## EXERCISE GOAL
Pull each line holding "site" out of the entries below.

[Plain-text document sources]
- Opening Delimiter -

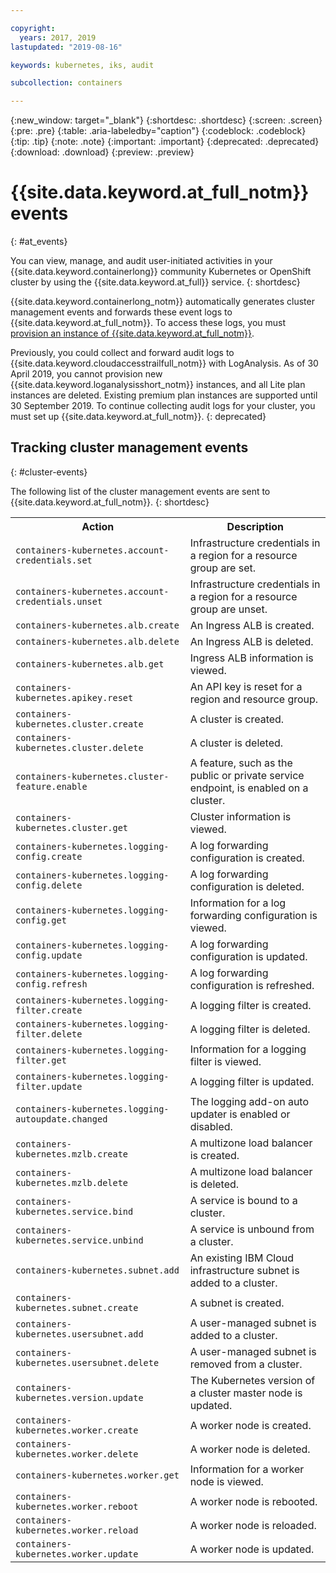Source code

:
 ```yaml
---

copyright:
  years: 2017, 2019
lastupdated: "2019-08-16"

keywords: kubernetes, iks, audit

subcollection: containers

---
```


{:new_window: target="_blank"}
{:shortdesc: .shortdesc}
{:screen: .screen}
{:pre: .pre}
{:table: .aria-labeledby="caption"}
{:codeblock: .codeblock}
{:tip: .tip}
{:note: .note}
{:important: .important}
{:deprecated: .deprecated}
{:download: .download}
{:preview: .preview}

# {{site.data.keyword.at_full_notm}} events
{: #at_events}

You can view, manage, and audit user-initiated activities in your {{site.data.keyword.containerlong}} community Kubernetes or OpenShift cluster by using the {{site.data.keyword.at_full}} service.
{: shortdesc}

{{site.data.keyword.containerlong_notm}} automatically generates cluster management events and forwards these event logs to {{site.data.keyword.at_full_notm}}. To access these logs, you must [provision an instance of {{site.data.keyword.at_full_notm}}](/docs/services/Activity-Tracker-with-LogDNA?topic=logdnaat-getting-started).

Previously, you could collect and forward audit logs to {{site.data.keyword.cloudaccesstrailfull_notm}} with LogAnalysis. As of 30 April 2019, you cannot provision new {{site.data.keyword.loganalysisshort_notm}} instances, and all Lite plan instances are deleted. Existing premium plan instances are supported until 30 September 2019. To continue collecting audit logs for your cluster, you must set up {{site.data.keyword.at_full_notm}}.
{: deprecated}

## Tracking cluster management events
{: #cluster-events}

The following list of the cluster management events are sent to {{site.data.keyword.at_full_notm}}.
{: shortdesc}

<table>
<tr>
<th>Action</th>
<th>Description</th></tr><tr>
<td><code>containers-kubernetes.account-credentials.set</code></td>
<td>Infrastructure credentials in a region for a resource group are set.</td></tr><tr>
<td><code>containers-kubernetes.account-credentials.unset</code></td>
<td>Infrastructure credentials in a region for a resource group are unset.</td></tr><tr>
<td><code>containers-kubernetes.alb.create</code></td>
<td>An Ingress ALB is created.</td></tr><tr>
<td><code>containers-kubernetes.alb.delete</code></td>
<td>An Ingress ALB is deleted.</td></tr><tr>
<td><code>containers-kubernetes.alb.get</code></td>
<td>Ingress ALB information is viewed.</td></tr><tr>
<td><code>containers-kubernetes.apikey.reset</code></td>
<td>An API key is reset for a region and resource group.</td></tr><tr>
<td><code>containers-kubernetes.cluster.create</code></td>
<td>A cluster is created.</td></tr><tr>
<td><code>containers-kubernetes.cluster.delete</code></td>
<td>A cluster is deleted.</td></tr><tr>
<td><code>containers-kubernetes.cluster-feature.enable</code></td>
<td>A feature, such as the public or private service endpoint, is enabled on a cluster.</td></tr><tr>
<td><code>containers-kubernetes.cluster.get</code></td>
<td>Cluster information is viewed.</td></tr><tr>
<td><code>containers-kubernetes.logging-config.create</code></td>
<td>A log forwarding configuration is created.</td></tr><tr>
<td><code>containers-kubernetes.logging-config.delete</code></td>
<td>A log forwarding configuration is deleted.</td></tr><tr>
<td><code>containers-kubernetes.logging-config.get</code></td>
<td>Information for a log forwarding configuration is viewed.</td></tr><tr>
<td><code>containers-kubernetes.logging-config.update</code></td>
<td>A log forwarding configuration is updated.</td></tr><tr>
<td><code>containers-kubernetes.logging-config.refresh</code></td>
<td>A log forwarding configuration is refreshed.</td></tr><tr>
<td><code>containers-kubernetes.logging-filter.create</code></td>
<td>A logging filter is created.</td></tr><tr>
<td><code>containers-kubernetes.logging-filter.delete</code></td>
<td>A logging filter is deleted.</td></tr><tr>
<td><code>containers-kubernetes.logging-filter.get</code></td>
<td>Information for a logging filter is viewed.</td></tr><tr>
<td><code>containers-kubernetes.logging-filter.update</code></td>
<td>A logging filter is updated.</td></tr><tr>
<td><code>containers-kubernetes.logging-autoupdate.changed</code></td>
<td>The logging add-on auto updater is enabled or disabled.</td></tr><tr>
<td><code>containers-kubernetes.mzlb.create</code></td>
<td>A multizone load balancer is created.</td></tr><tr>
<td><code>containers-kubernetes.mzlb.delete</code></td>
<td>A multizone load balancer is deleted.</td></tr><tr>
<td><code>containers-kubernetes.service.bind</code></td>
<td>A service is bound to a cluster.</td></tr><tr>
<td><code>containers-kubernetes.service.unbind</code></td>
<td>A service is unbound from a cluster.</td></tr><tr>
<td><code>containers-kubernetes.subnet.add</code></td>
<td>An existing IBM Cloud infrastructure subnet is added to a cluster.</td></tr><tr>
<td><code>containers-kubernetes.subnet.create</code></td>
<td>A subnet is created.</td></tr><tr>
<td><code>containers-kubernetes.usersubnet.add</code></td>
<td>A user-managed subnet is added to a cluster.</td></tr><tr>
<td><code>containers-kubernetes.usersubnet.delete</code></td>
<td>A user-managed subnet is removed from a cluster.</td></tr><tr>
<td><code>containers-kubernetes.version.update</code></td>
<td>The Kubernetes version of a cluster master node is updated.</td></tr><tr>
<td><code>containers-kubernetes.worker.create</code></td>
<td>A worker node is created.</td></tr><tr>
<td><code>containers-kubernetes.worker.delete</code></td>
<td>A worker node is deleted.</td></tr><tr>
<td><code>containers-kubernetes.worker.get</code></td>
<td>Information for a worker node is viewed.</td></tr><tr>
<td><code>containers-kubernetes.worker.reboot</code></td>
<td>A worker node is rebooted.</td></tr><tr>
<td><code>containers-kubernetes.worker.reload</code></td>
<td>A worker node is reloaded.</td></tr><tr>
<td><code>containers-kubernetes.worker.update</code></td>
<td>A worker node is updated.</td></tr>
</table>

- Closing Delimiter -

## EXPECTED ANSWER
# {{site.data.keyword.at_full_notm}} events
You can view, manage, and audit user-initiated activities in your {{site.data.keyword.containerlong}} community Kubernetes or OpenShift cluster by using the {{site.data.keyword.at_full}} service.
{{site.data.keyword.containerlong_notm}} automatically generates cluster management events and forwards these event logs to {{site.data.keyword.at_full_notm}}. To access these logs, you must [provision an instance of {{site.data.keyword.at_full_notm}}](/docs/services/Activity-Tracker-with-LogDNA?topic=logdnaat-getting-started).
Previously, you could collect and forward audit logs to {{site.data.keyword.cloudaccesstrailfull_notm}} with LogAnalysis. As of 30 April 2019, you cannot provision new {{site.data.keyword.loganalysisshort_notm}} instances, and all Lite plan instances are deleted. Existing premium plan instances are supported until 30 September 2019. To continue collecting audit logs for your cluster, you must set up {{site.data.keyword.at_full_notm}}.
The following list of the cluster management events are sent to {{site.data.keyword.at_full_notm}}.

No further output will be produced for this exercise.